▸ What needs to be done:
An exact transcription of all the data is required, with every image removed.

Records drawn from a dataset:
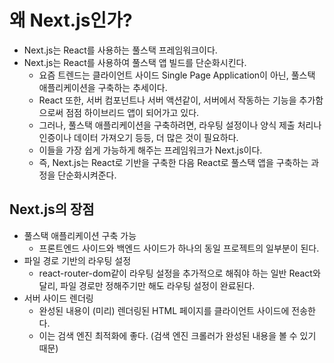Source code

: # 왜 Next.js인가?
- Next.js는 React를 사용하는 풀스택 프레임워크이다.
- Next.js는 React를 사용하여 풀스택 앱 빌드를 단순화시킨다.
  - 요즘 트렌드는 클라이언트 사이드 Single Page Application이 아닌, 풀스택 애플리케이션을 구축하는 추세이다.
  - React 또한, 서버 컴포넌트나 서버 액션같이, 서버에서 작동하는 기능을 추가함으로써 점점 하이브리드 앱이 되어가고 있다.
  - 그러나, 풀스택 애플리케이션을 구축하려면, 라우팅 설정이나 양식 제출 처리나 인증이나 데이터 가져오기 등등, 더 많은 것이 필요하다.
  - 이들을 가장 쉽게 가능하게 해주는 프레임워크가 Next.js이다.
  - 즉, Next.js는 React로 기반을 구축한 다음 React로 풀스택 앱을 구축하는 과정을 단순화시켜준다.

## Next.js의 장점
- 풀스택 애플리케이션 구축 가능
  - 프론트엔드 사이드와 백엔드 사이드가 하나의 동일 프로젝트의 일부분이 된다.
- 파일 경로 기반의 라우팅 설정
  - react-router-dom같이 라우팅 설정을 추가적으로 해줘야 하는 일반 React와 달리, 파일 경로만 정해주기만 해도 라우팅 설정이 완료된다.
- 서버 사이드 렌더링
  - 완성된 내용이 (미리) 렌더링된 HTML 페이지를 클라이언트 사이드에 전송한다.
  - 이는 검색 엔진 최적화에 좋다. (검색 엔진 크롤러가 완성된 내용을 볼 수 있기 때문)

▸ Response area:
Source code

: # 왜 Next.js인가?
- Next.js는 React를 사용하는 풀스택 프레임워크이다.
- Next.js는 React를 사용하여 풀스택 앱 빌드를 단순화시킨다.
  - 요즘 트렌드는 클라이언트 사이드 Single Page Application이 아닌, 풀스택 애플리케이션을 구축하는 추세이다.
  - React 또한, 서버 컴포넌트나 서버 액션같이, 서버에서 작동하는 기능을 추가함으로써 점점 하이브리드 앱이 되어가고 있다.
  - 그러나, 풀스택 애플리케이션을 구축하려면, 라우팅 설정이나 양식 제출 처리나 인증이나 데이터 가져오기 등등, 더 많은 것이 필요하다.
  - 이들을 가장 쉽게 가능하게 해주는 프레임워크가 Next.js이다.
  - 즉, Next.js는 React로 기반을 구축한 다음 React로 풀스택 앱을 구축하는 과정을 단순화시켜준다.

## Next.js의 장점
- 풀스택 애플리케이션 구축 가능
  - 프론트엔드 사이드와 백엔드 사이드가 하나의 동일 프로젝트의 일부분이 된다.
- 파일 경로 기반의 라우팅 설정
  - react-router-dom같이 라우팅 설정을 추가적으로 해줘야 하는 일반 React와 달리, 파일 경로만 정해주기만 해도 라우팅 설정이 완료된다.
- 서버 사이드 렌더링
  - 완성된 내용이 (미리) 렌더링된 HTML 페이지를 클라이언트 사이드에 전송한다.
  - 이는 검색 엔진 최적화에 좋다. (검색 엔진 크롤러가 완성된 내용을 볼 수 있기 때문)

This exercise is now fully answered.